(Saved data entries)
- - -

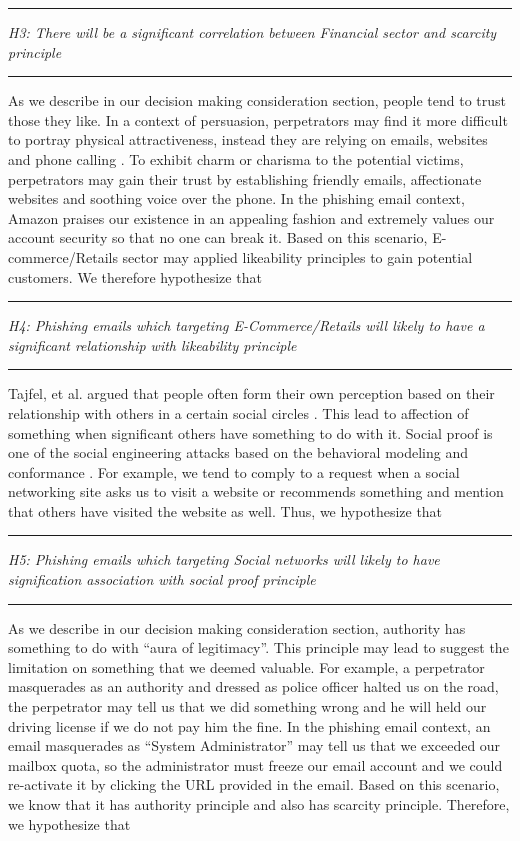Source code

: \rule[0.5ex]{1\columnwidth}{1pt}

\textit{H3: There will be a significant correlation between Financial
sector and scarcity principle}

\rule[0.5ex]{1\columnwidth}{1pt}

As we describe in our decision making consideration section, people
tend to trust those they like. In a context of persuasion, perpetrators
may find it more difficult to portray physical attractiveness, instead
they are relying on emails, websites and phone calling \cite{dotterweich2006practicality}.
To exhibit charm or charisma to the potential victims, perpetrators
may gain their trust by establishing friendly emails, affectionate
websites and soothing voice over the phone. In the phishing email
context, Amazon praises our existence in an appealing fashion and
extremely values our account security so that no one can break it.
Based on this scenario, E-commerce/Retails sector may applied likeability
principles to gain potential customers. We therefore hypothesize that

\rule[0.5ex]{1\columnwidth}{1pt}

\textit{H4: Phishing emails which targeting E-Commerce/Retails will
likely to have a significant relationship with likeability principle}

\rule[0.5ex]{1\columnwidth}{1pt}

Tajfel, et al. argued that people often form their own perception
based on their relationship with others in a certain social circles
\cite{tajfel2004social}. This lead to affection of something when
significant others have something to do with it. Social proof is one
of the social engineering attacks based on the behavioral modeling
and conformance \cite{workman:2008}. For example, we tend to comply
to a request when a social networking site asks us to visit a website
or recommends something and mention that others have visited the website
as well. Thus, we hypothesize that 

\rule[0.5ex]{1\columnwidth}{1pt}

\textit{H5: Phishing emails which targeting Social networks will likely
to have signification association with social proof principle }

\rule[0.5ex]{1\columnwidth}{1pt}

As we describe in our decision making consideration section, authority
has something to do with ``aura of legitimacy''. This principle
may lead to suggest the limitation on something that we deemed valuable.
For example, a perpetrator masquerades as an authority and dressed
as police officer halted us on the road, the perpetrator may tell
us that we did something wrong and he will held our driving license
if we do not pay him the fine. In the phishing email context, an email
masquerades as ``System Administrator'' may tell us that we exceeded
our mailbox quota, so the administrator must freeze our email account
and we could re-activate it by clicking the URL provided in the email.
Based on this scenario, we know that it has authority principle and
also has scarcity principle. Therefore, we hypothesize that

- - -

* **Aim of the task**
Only lines of the data holding the word "have" go in the answer. Please copy each of them.

* **Task answer**
likely to have a significant relationship with likeability principle}
significant others have something to do with it. Social proof is one
or recommends something and mention that others have visited the website
to have signification association with social proof principle }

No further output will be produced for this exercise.